Representative · D-CA
The bill increases VA planning, reporting, and oversight to reduce staffing shortages and speed veterans' access to care, but it adds administrative costs and risks delivering little benefit if plans are unfunded or if public reporting hampers hiring.
Veterans will likely get more timely access to VA care because the VA must regularly assess staffing, create remediation plans for facilities, and adopt clearer hiring/retention strategies to address shortages and reduce clinic wait times.
Taxpayers, veterans, and federal employees will gain greater oversight and transparency on workforce trends, succession risks, and Inspector General findings through mandated reporting, improving congressional and public visibility into VA workforce issues.
If remediation plans are not funded or actually implemented, veterans may see little or no improvement in access — reporting alone could raise expectations without delivering better care.
Public reporting of personnel removals, vacancies, and related actions could discourage applicants and complicate personnel management, making it harder for the VA to recruit and retain staff.
Preparing the required detailed biennial reports will increase VA administrative workload and raise costs for taxpayers.
Based on analysis of 2 sections of legislative text.
Requires the VA to submit detailed biennial facility-level staffing and capacity reports with remediation plans, wait-time data, and workforce metrics.
Official title: To direct the Secretary of Veterans Affairs to report biennially on staffing of medical facilities of the Department of Veterans Affairs.

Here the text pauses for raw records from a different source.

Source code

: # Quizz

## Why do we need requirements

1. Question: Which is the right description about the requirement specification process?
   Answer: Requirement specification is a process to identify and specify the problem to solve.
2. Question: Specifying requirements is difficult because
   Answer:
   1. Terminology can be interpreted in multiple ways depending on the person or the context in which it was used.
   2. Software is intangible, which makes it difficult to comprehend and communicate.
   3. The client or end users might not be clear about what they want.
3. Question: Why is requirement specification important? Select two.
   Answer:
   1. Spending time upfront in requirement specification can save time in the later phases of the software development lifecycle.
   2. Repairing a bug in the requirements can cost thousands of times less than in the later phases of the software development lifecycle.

Introduced June 24, 2026 by Mark Takano · Last progress June 24, 2026
Requires the Secretary of Veterans Affairs to deliver a detailed report on staffing and physical capacity for every VA medical facility every two years. The first report is due no later than 180 days after enactment and later reports are due each even-numbered year by December 31. The reports must assess systemwide staffing and facility capacity, provide clinic-level wait times and workloads for specified services, present remediation plans and timelines, include Inspector General determinations and use-of-direct-appointment plans to fill shortages, offer succession-planning and emergency staffing details for senior officials, and provide two-year separation and personnel outcome data by provider type.